# [EXERCISE AIM]
Whenever the word "pmatrix" turns up in a line below, that line should be copied.
─── INPUT DATA
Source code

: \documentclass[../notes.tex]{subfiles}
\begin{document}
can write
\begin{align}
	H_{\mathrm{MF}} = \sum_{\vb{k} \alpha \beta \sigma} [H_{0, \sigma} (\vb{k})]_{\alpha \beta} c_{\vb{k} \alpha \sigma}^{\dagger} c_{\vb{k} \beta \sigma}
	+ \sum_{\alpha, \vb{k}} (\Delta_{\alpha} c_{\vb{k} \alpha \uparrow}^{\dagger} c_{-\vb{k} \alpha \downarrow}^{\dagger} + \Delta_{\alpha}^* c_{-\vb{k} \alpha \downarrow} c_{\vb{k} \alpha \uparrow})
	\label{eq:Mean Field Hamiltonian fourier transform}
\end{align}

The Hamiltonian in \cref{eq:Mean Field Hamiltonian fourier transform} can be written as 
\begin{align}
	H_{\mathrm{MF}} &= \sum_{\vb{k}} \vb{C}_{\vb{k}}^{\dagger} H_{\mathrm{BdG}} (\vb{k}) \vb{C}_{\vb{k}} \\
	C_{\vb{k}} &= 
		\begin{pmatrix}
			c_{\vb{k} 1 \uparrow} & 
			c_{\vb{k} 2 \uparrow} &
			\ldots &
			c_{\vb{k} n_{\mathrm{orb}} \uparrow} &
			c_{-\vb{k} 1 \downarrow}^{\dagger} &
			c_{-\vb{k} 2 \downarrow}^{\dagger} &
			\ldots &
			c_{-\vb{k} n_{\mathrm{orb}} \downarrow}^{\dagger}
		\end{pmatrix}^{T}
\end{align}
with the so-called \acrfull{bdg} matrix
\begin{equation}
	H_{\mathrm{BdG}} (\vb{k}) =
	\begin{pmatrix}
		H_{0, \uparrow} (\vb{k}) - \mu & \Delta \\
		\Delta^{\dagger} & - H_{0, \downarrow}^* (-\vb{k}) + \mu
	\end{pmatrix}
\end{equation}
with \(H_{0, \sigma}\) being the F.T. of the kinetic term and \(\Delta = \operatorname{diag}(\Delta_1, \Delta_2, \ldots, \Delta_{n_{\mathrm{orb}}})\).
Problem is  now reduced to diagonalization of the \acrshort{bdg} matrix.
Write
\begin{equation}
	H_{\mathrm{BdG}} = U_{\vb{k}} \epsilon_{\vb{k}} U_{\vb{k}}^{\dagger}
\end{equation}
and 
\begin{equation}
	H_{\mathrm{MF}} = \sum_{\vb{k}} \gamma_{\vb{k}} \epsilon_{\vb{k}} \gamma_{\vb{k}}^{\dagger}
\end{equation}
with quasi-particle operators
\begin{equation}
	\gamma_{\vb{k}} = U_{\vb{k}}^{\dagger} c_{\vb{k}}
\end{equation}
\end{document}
──────
# [SOLUTION FOR THIS PROBLEM]
		\begin{pmatrix}
		\end{pmatrix}^{T}
	\begin{pmatrix}
	\end{pmatrix}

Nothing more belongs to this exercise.